With all due respect to Em.in.em (who I strangely love), it is not as interesting as he makes it sound. We are T-minus 3.5 months and counting from the big move from Whooville to NewCity. Mr. Whoo has been a packing machine (watch him get down), and we are getting ready to pack the first of our P.O.D.S. in anticipation of the move. Unfortunately, the closet has been begging and pleading for our mutual attention. We have been fortunate enough to be blessed with a home with a large master closet. Well, I guess I mean blessed and cursed, because every damn thing that does not have a home ends up in our spacious closet. Oh, shit! Company coming? Shove it in the closet. Stacks of paper with no where to put it? The closet sounds like a good idea! No time to deal with it now? Put it in the closet. And so on, and so forth for 3+ years and counting. Except now? We need to show the house, awesome closet and all. Not to mention the fact that we need to pack, and, my lord! Do we really need all of this *stuff*?
So, for the last few days, we have been working on the closet. I have been forced to go through all of my clothing, hanging on hangers in the closet since 1991. I am not kidding. There were clothes in my closet that I wore in high school, and I have the yearbook pictures to prove it. To me, this begs the question...why in the *hell* am I holding on to these clothes? For one, there is no hope in hell of me fitting into my old high school clothes...ever. And, even if I managed to get back down to 110 pounds soaking wet, would I really be wearing a flowered shirt from The Limited? Really? (Does that store even exist anymore?) I took the plunge, made some hard (ahem) choices, and managed to purge more than half of my closet in favor of donations to Good.will. Going through the clothes was kind of therapeutic and fun, in a way. I finally parted with the cute gray skirt I would wear out on chilly nights in college with tights, and the sundry "dressy" skirts I would wear to my sorority chapter meetings. There were a lot of good memories in that closet, and, hopefully, the clothes that I donated will go on to a new owner (someone that can actually fit into them) and be a part of their memories. I feel a bit anthropomorphic, thinking of my clothes this way, but hey, I am the girl who cried about packing away stuffed animals because I thought they would miss me (damn you Veleveteen Rabbit book!)
I am finding that the more of the clutter that we pack away, the clearer my mind becomes. I have loved visiting the past by sorting through old clothes and sundry items stashed in the closet, but I have also felt comfortable leaving them behind and moving on to better things. I feel good about moving forward, and I am happy to be getting closer to a new life...one closet at a time. I hope you all are well...Happy Friday the 13th!
Clothes make me remember too...just recently I parted with my maternity clothes. It was hard - I had hoped to use them at least one more time!

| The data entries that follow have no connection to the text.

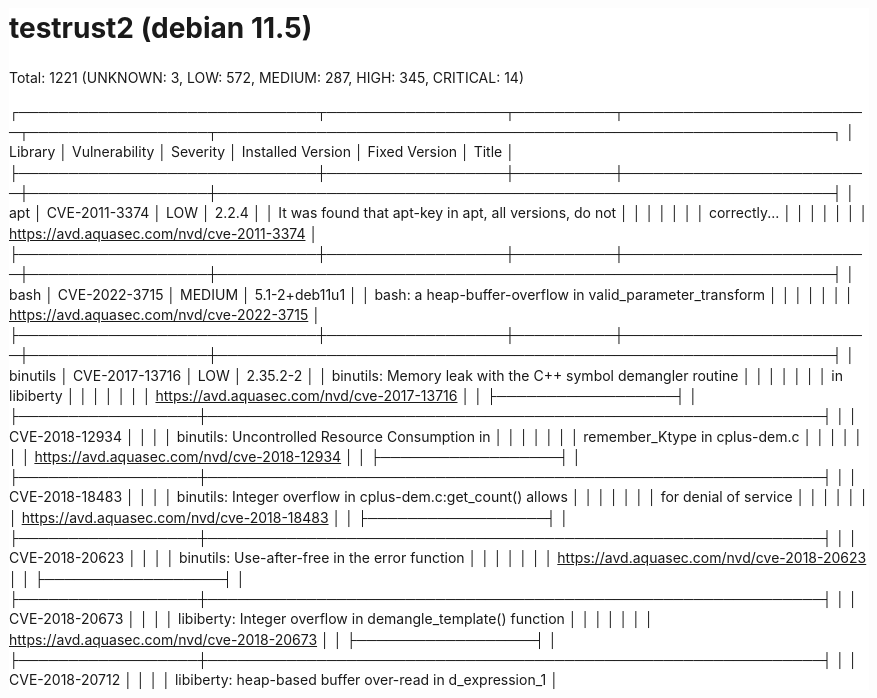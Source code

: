 
testrust2 (debian 11.5)
=======================
Total: 1221 (UNKNOWN: 3, LOW: 572, MEDIUM: 287, HIGH: 345, CRITICAL: 14)

┌──────────────────────────────┬──────────────────┬──────────┬─────────────────────────┬──────────────────┬──────────────────────────────────────────────────────────────┐
│           Library            │  Vulnerability   │ Severity │    Installed Version    │  Fixed Version   │                            Title                             │
├──────────────────────────────┼──────────────────┼──────────┼─────────────────────────┼──────────────────┼──────────────────────────────────────────────────────────────┤
│ apt                          │ CVE-2011-3374    │ LOW      │ 2.2.4                   │                  │ It was found that apt-key in apt, all versions, do not       │
│                              │                  │          │                         │                  │ correctly...                                                 │
│                              │                  │          │                         │                  │ https://avd.aquasec.com/nvd/cve-2011-3374                    │
├──────────────────────────────┼──────────────────┼──────────┼─────────────────────────┼──────────────────┼──────────────────────────────────────────────────────────────┤
│ bash                         │ CVE-2022-3715    │ MEDIUM   │ 5.1-2+deb11u1           │                  │ bash: a heap-buffer-overflow in valid_parameter_transform    │
│                              │                  │          │                         │                  │ https://avd.aquasec.com/nvd/cve-2022-3715                    │
├──────────────────────────────┼──────────────────┼──────────┼─────────────────────────┼──────────────────┼──────────────────────────────────────────────────────────────┤
│ binutils                     │ CVE-2017-13716   │ LOW      │ 2.35.2-2                │                  │ binutils: Memory leak with the C++ symbol demangler routine  │
│                              │                  │          │                         │                  │ in libiberty                                                 │
│                              │                  │          │                         │                  │ https://avd.aquasec.com/nvd/cve-2017-13716                   │
│                              ├──────────────────┤          │                         ├──────────────────┼──────────────────────────────────────────────────────────────┤
│                              │ CVE-2018-12934   │          │                         │                  │ binutils: Uncontrolled Resource Consumption in               │
│                              │                  │          │                         │                  │ remember_Ktype in cplus-dem.c                                │
│                              │                  │          │                         │                  │ https://avd.aquasec.com/nvd/cve-2018-12934                   │
│                              ├──────────────────┤          │                         ├──────────────────┼──────────────────────────────────────────────────────────────┤
│                              │ CVE-2018-18483   │          │                         │                  │ binutils: Integer overflow in cplus-dem.c:get_count() allows │
│                              │                  │          │                         │                  │ for denial of service                                        │
│                              │                  │          │                         │                  │ https://avd.aquasec.com/nvd/cve-2018-18483                   │
│                              ├──────────────────┤          │                         ├──────────────────┼──────────────────────────────────────────────────────────────┤
│                              │ CVE-2018-20623   │          │                         │                  │ binutils: Use-after-free in the error function               │
│                              │                  │          │                         │                  │ https://avd.aquasec.com/nvd/cve-2018-20623                   │
│                              ├──────────────────┤          │                         ├──────────────────┼──────────────────────────────────────────────────────────────┤
│                              │ CVE-2018-20673   │          │                         │                  │ libiberty: Integer overflow in demangle_template() function  │
│                              │                  │          │                         │                  │ https://avd.aquasec.com/nvd/cve-2018-20673                   │
│                              ├──────────────────┤          │                         ├──────────────────┼──────────────────────────────────────────────────────────────┤
│                              │ CVE-2018-20712   │          │                         │                  │ libiberty: heap-based buffer over-read in d_expression_1     │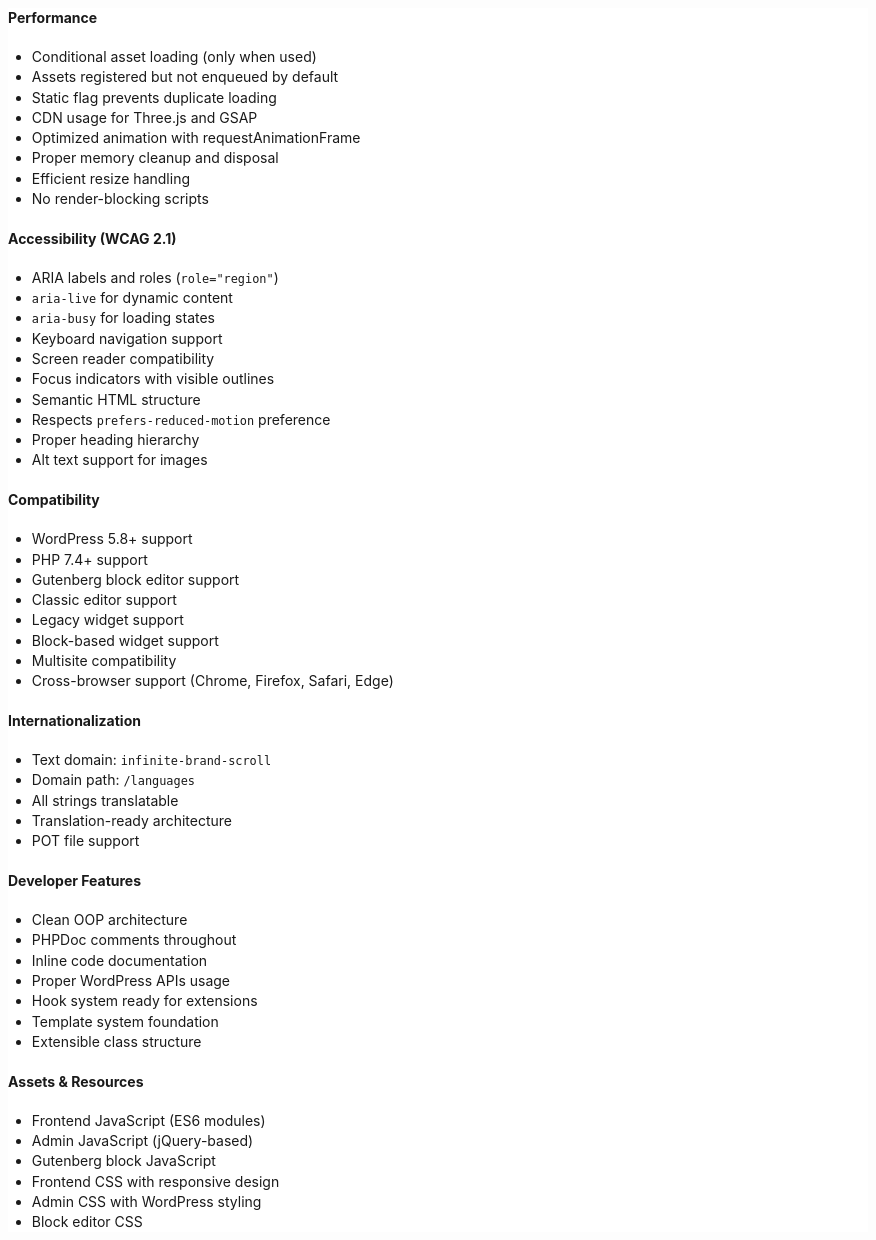 #### Performance
- Conditional asset loading (only when used)
- Assets registered but not enqueued by default
- Static flag prevents duplicate loading
- CDN usage for Three.js and GSAP
- Optimized animation with requestAnimationFrame
- Proper memory cleanup and disposal
- Efficient resize handling
- No render-blocking scripts

#### Accessibility (WCAG 2.1)
- ARIA labels and roles (`role="region"`)
- `aria-live` for dynamic content
- `aria-busy` for loading states
- Keyboard navigation support
- Screen reader compatibility
- Focus indicators with visible outlines
- Semantic HTML structure
- Respects `prefers-reduced-motion` preference
- Proper heading hierarchy
- Alt text support for images

#### Compatibility
- WordPress 5.8+ support
- PHP 7.4+ support
- Gutenberg block editor support
- Classic editor support
- Legacy widget support
- Block-based widget support
- Multisite compatibility
- Cross-browser support (Chrome, Firefox, Safari, Edge)

#### Internationalization
- Text domain: `infinite-brand-scroll`
- Domain path: `/languages`
- All strings translatable
- Translation-ready architecture
- POT file support

#### Developer Features
- Clean OOP architecture
- PHPDoc comments throughout
- Inline code documentation
- Proper WordPress APIs usage
- Hook system ready for extensions
- Template system foundation
- Extensible class structure

#### Assets & Resources
- Frontend JavaScript (ES6 modules)
- Admin JavaScript (jQuery-based)
- Gutenberg block JavaScript
- Frontend CSS with responsive design
- Admin CSS with WordPress styling
- Block editor CSS
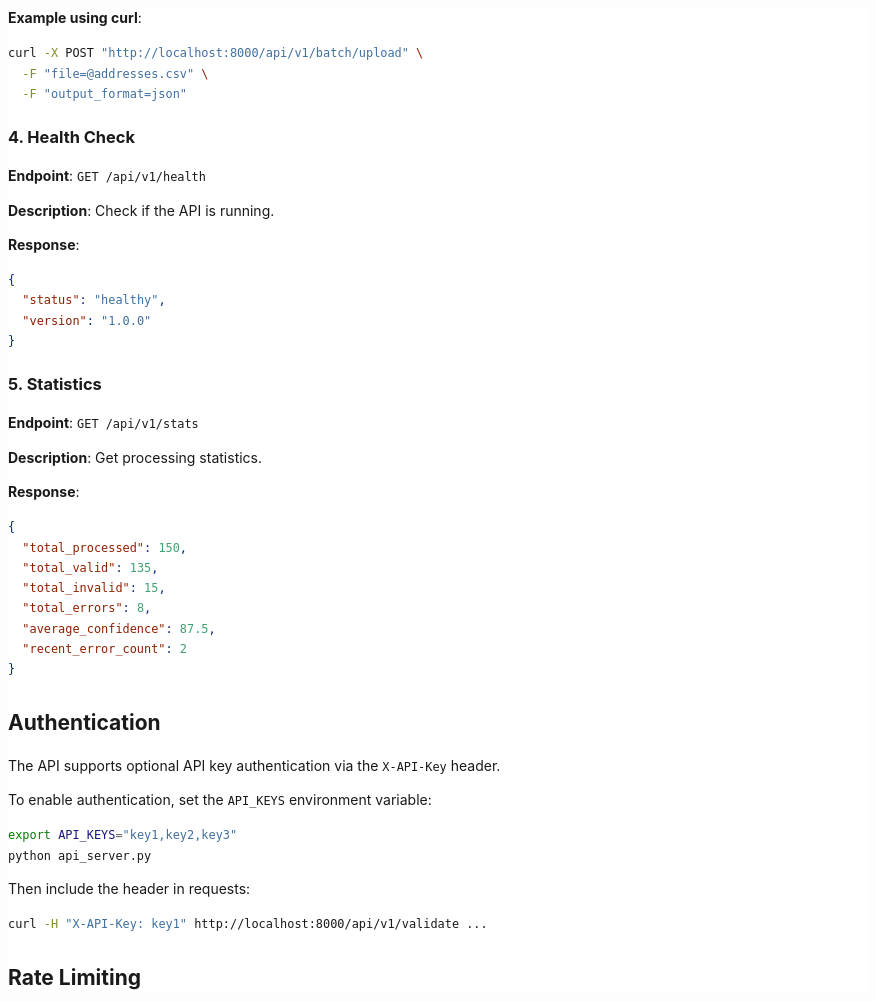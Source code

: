 **Example using curl**:
```bash
curl -X POST "http://localhost:8000/api/v1/batch/upload" \
  -F "file=@addresses.csv" \
  -F "output_format=json"
```

### 4. Health Check

**Endpoint**: `GET /api/v1/health`

**Description**: Check if the API is running.

**Response**:
```json
{
  "status": "healthy",
  "version": "1.0.0"
}
```

### 5. Statistics

**Endpoint**: `GET /api/v1/stats`

**Description**: Get processing statistics.

**Response**:
```json
{
  "total_processed": 150,
  "total_valid": 135,
  "total_invalid": 15,
  "total_errors": 8,
  "average_confidence": 87.5,
  "recent_error_count": 2
}
```

## Authentication

The API supports optional API key authentication via the `X-API-Key` header.

To enable authentication, set the `API_KEYS` environment variable:

```bash
export API_KEYS="key1,key2,key3"
python api_server.py
```

Then include the header in requests:
```bash
curl -H "X-API-Key: key1" http://localhost:8000/api/v1/validate ...
```

## Rate Limiting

But as I packed them into a box for a friend, I went through all the happy and sad things that happened as I wore them and by the time I closed the box, I was ready to move on to just loving my completed family and all the fun things we'll be able to do with the youngest growing out of the baby stage. :)
I, too, have lived in the same place for 3 years. Amazing how quickly the *crap* piles up. I will have to approach that daunting task in the next few months as well. Best of luck with the purging and packing!
Good thing I have a small closet...because we move quite frequently and don't need any more nooks or crannies for things to hide in! I'd be curious to know how your move with PODS goes. We've been looking into using Door to Door moving pods because their rates seemed more reasonable (nor did we need the huge pod.)
That's good you're clearing out.
You don't want to end up with Stacey and Clinton confronting you in the lounge and your 1991-to present wardrobe getting tossed out on national television!
Amber~ Yes, I packed up my share of maternity clothes, as well. I'm not certain that I am quite done, although at present our family is so lovely. I haven't made any permanent decisions yet. I am not ready to part with neither my maternity nor my babies' clothes. Hmmm.
Fizzlemed~ Yes, I am a total pack rat. Mr. Whoo is less of a pack rat, so he is trying to reform me. I wish you the best of luck, as well! :)
Ian~ So far, the PODS solution has been great. I will keep you posted!
GingerB~ Hahaha! How did you know that it is my dream (once I lose my ton of weight) to have Stacey and Clinton make me over. I am dying for a fashion intervention. Dying! (Do you hear me, "What Not to Wear?")
Dr. Whoo, I adore you. I'm also so glad to learn that Rob and I aren't alone in tossing everything in the closet when company is coming. All of our closets are out of control. xoxoxo!